**TASK REQUIREMENTS:**
Give the count of lines in the records below that contain "VALIDATION", and say nothing more.

**RECORDS SUPPLIED:**
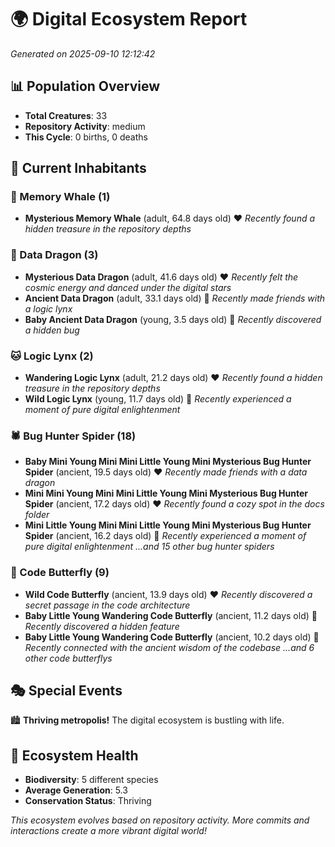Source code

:# 🌍 Digital Ecosystem Report
*Generated on 2025-09-10 12:12:42*

## 📊 Population Overview
- **Total Creatures**: 33
- **Repository Activity**: medium
- **This Cycle**: 0 births, 0 deaths

## 👥 Current Inhabitants

### 🐋 Memory Whale (1)
- **Mysterious Memory Whale** (adult, 64.8 days old) ❤️
  *Recently found a hidden treasure in the repository depths*

### 🐉 Data Dragon (3)
- **Mysterious Data Dragon** (adult, 41.6 days old) ❤️
  *Recently felt the cosmic energy and danced under the digital stars*
- **Ancient Data Dragon** (adult, 33.1 days old) 💛
  *Recently made friends with a logic lynx*
- **Baby Ancient Data Dragon** (young, 3.5 days old) 💚
  *Recently discovered a hidden bug*

### 🐱 Logic Lynx (2)
- **Wandering Logic Lynx** (adult, 21.2 days old) ❤️
  *Recently found a hidden treasure in the repository depths*
- **Wild Logic Lynx** (young, 11.7 days old) 💚
  *Recently experienced a moment of pure digital enlightenment*

### 🕷️ Bug Hunter Spider (18)
- **Baby Mini Young Mini Mini Little Young Mini Mysterious Bug Hunter Spider** (ancient, 19.5 days old) ❤️
  *Recently made friends with a data dragon*
- **Mini Mini Young Mini Mini Little Young Mini Mysterious Bug Hunter Spider** (ancient, 17.2 days old) ❤️
  *Recently found a cozy spot in the docs folder*
- **Mini Little Young Mini Mini Little Young Mini Mysterious Bug Hunter Spider** (ancient, 16.2 days old) 💚
  *Recently experienced a moment of pure digital enlightenment*
  *...and 15 other bug hunter spiders*

### 🦋 Code Butterfly (9)
- **Wild Code Butterfly** (ancient, 13.9 days old) ❤️
  *Recently discovered a secret passage in the code architecture*
- **Baby Little Young Wandering Code Butterfly** (ancient, 11.2 days old) 💛
  *Recently discovered a hidden feature*
- **Baby Little Young Wandering Code Butterfly** (ancient, 10.2 days old) 💛
  *Recently connected with the ancient wisdom of the codebase*
  *...and 6 other code butterflys*

## 🎭 Special Events

🏙️ **Thriving metropolis!** The digital ecosystem is bustling with life.

## 🔬 Ecosystem Health
- **Biodiversity**: 5 different species
- **Average Generation**: 5.3
- **Conservation Status**: Thriving

*This ecosystem evolves based on repository activity. More commits and interactions create a more vibrant digital world!*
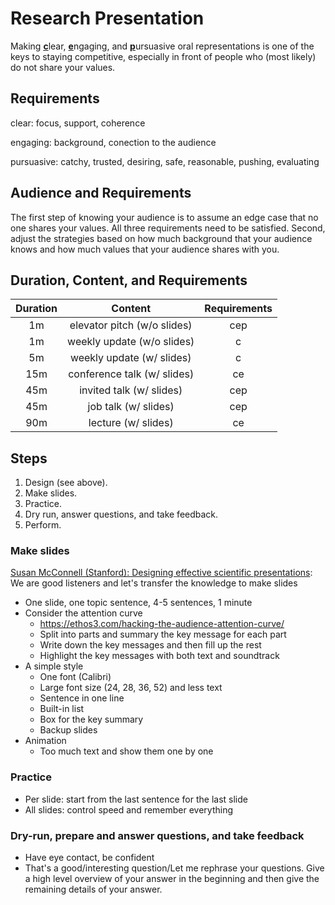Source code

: # Research Presentation

Making <u>__c__</u>lear, <u>__e__</u>ngaging, and <u>__p__</u>ursuasive oral
representations is one of the keys to staying competitive, especially in front
of people who (most likely) do not share your values.

## Requirements

clear: focus, support, coherence

engaging: background, conection to the audience

pursuasive: catchy, trusted, desiring, safe, reasonable, pushing, evaluating

## Audience and Requirements

The first step of knowing your audience is to assume an edge case that no one
shares your values. All three requirements need to be satisfied. Second, adjust
the strategies based on how much background that your audience knows and how
much values that your audience shares with you.

## Duration, Content, and Requirements

| Duration | Content | Requirements |
|:--:|:---------------------------:|:----:|
| 1m | elevator pitch (w/o slides) | cep |
| 1m | weekly update (w/o slides)  | c |
| 5m | weekly update (w/ slides)   | c |
| 15m| conference talk (w/ slides) | ce |
| 45m| invited talk (w/ slides)    | cep |
| 45m| job talk (w/ slides)        | cep |
| 90m| lecture (w/ slides)         | ce |

## Steps

1. Design (see above).
1. Make slides.
1. Practice.
1. Dry run, answer questions, and take feedback.
1. Perform.

### Make slides

[Susan McConnell (Stanford): Designing effective scientific
presentations](https://www.youtube.com/watch?v=Hp7Id3Yb9XQ): We are good
listeners and let's transfer the knowledge to make slides

- One slide, one topic sentence, 4-5 sentences, 1 minute
- Consider the attention curve
    * https://ethos3.com/hacking-the-audience-attention-curve/
    * Split into parts and summary the key message for each part
    * Write down the key messages and then fill up the rest
    * Highlight the key messages with both text and soundtrack
- A simple style
    * One font (Calibri)
    * Large font size (24, 28, 36, 52) and less text
    * Sentence in one line
    * Built-in list
    * Box for the key summary
    * Backup slides
- Animation
    * Too much text and show them one by one

### Practice

+ Per slide: start from the last sentence for the last slide
+ All slides: control speed and remember everything

### Dry-run, prepare and answer questions, and take feedback

- Have eye contact, be confident
- That's a good/interesting question/Let me rephrase your questions. Give a high
level overview of your answer in the beginning and then give the remaining
details of your answer.
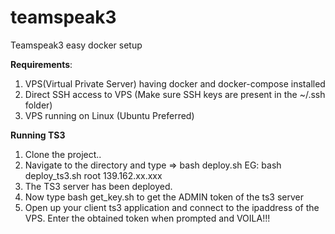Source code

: # teamspeak3
Teamspeak3 easy docker setup

**Requirements**:

1. VPS(Virtual Private Server) having docker and docker-compose installed
2. Direct SSH access to VPS (Make sure SSH keys are present in the ~/.ssh folder)
3. VPS running on Linux (Ubuntu Preferred)

**Running TS3**
1. Clone the project..
2. Navigate to the directory and type => bash deploy.sh <username> <IP Address of the VM>
  EG: bash deploy_ts3.sh root 139.162.xx.xxx
3. The TS3 server has been deployed. 
4. Now type bash get_key.sh <username> <IP Address of the VM> to get the ADMIN token of the ts3 server
5. Open up your client ts3 application and connect to the ipaddress of the VPS. Enter the obtained token when prompted and VOILA!!!





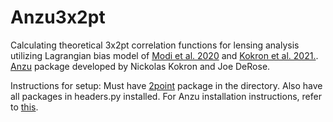 # Anzu3x2pt


Calculating theoretical 3x2pt correlation functions for lensing analysis utilizing Lagrangian bias model of [Modi et al. 2020](https://arxiv.org/abs/1910.07097) and [Kokron et al. 2021.](https://arxiv.org/abs/2101.11014). [Anzu](https://github.com/kokron/anzu) package developed by Nickolas Kokron and Joe DeRose.

Instructions for setup: Must have [2point](https://github.com/joezuntz/2point) package in the directory. Also have all packages in headers.py installed. For Anzu installation instructions, refer to [this](https://github.com/kokron/anzu).

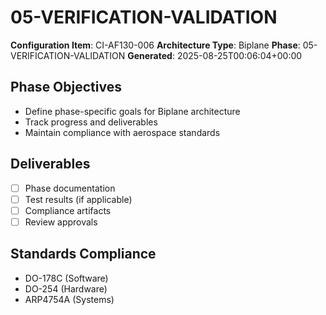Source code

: # 05-VERIFICATION-VALIDATION

**Configuration Item**: CI-AF130-006
**Architecture Type**: Biplane
**Phase**: 05-VERIFICATION-VALIDATION
**Generated**: 2025-08-25T00:06:04+00:00

## Phase Objectives
- Define phase-specific goals for Biplane architecture
- Track progress and deliverables
- Maintain compliance with aerospace standards

## Deliverables
- [ ] Phase documentation
- [ ] Test results (if applicable)
- [ ] Compliance artifacts
- [ ] Review approvals

## Standards Compliance
- DO-178C (Software)
- DO-254 (Hardware)
- ARP4754A (Systems)
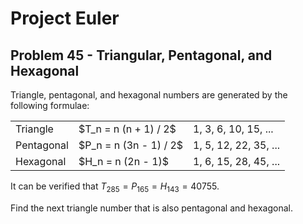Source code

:# Project Euler

## Problem 45 - Triangular, Pentagonal, and Hexagonal

Triangle, pentagonal, and hexagonal numbers are generated by the following formulae:

<table>
<tbody>
<tr>
<td>Triangle</td>
<td>$T_n = n (n + 1) / 2$</td>
<td>1, 3, 6, 10, 15, ...</td>
</tr>
<td>Pentagonal</td>
<td>$P_n = n (3n - 1) / 2$</td>
<td>1, 5, 12, 22, 35, ...</td>
</tr>
<td>Hexagonal</td>
<td>$H_n = n (2n - 1)$</td>
<td>1, 6, 15, 28, 45, ...</td>
</tr>
</tbody>
</table>

It can be verified that $T_{285} = P_{165} = H_{143} = 40755$.

Find the next triangle number that is also pentagonal and hexagonal.
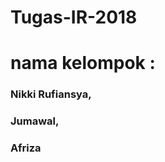# Tugas-IR-2018
# nama kelompok : 
### Nikki Rufiansya, <br>
### Jumawal, <br>
### Afriza<br>

### <img src="https://drive.google.com/drive/u/0/my-drive?hl=id" alt="">
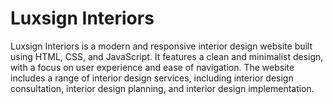 # Luxsign Interiors

Luxsign Interiors is a modern and responsive interior design website built using HTML, CSS, and JavaScript. It features a clean and minimalist design, with a focus on user experience and ease of navigation. The website includes a range of interior design services, including interior design consultation, interior design planning, and interior design implementation.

**EXERCISE RESPONSE:**
2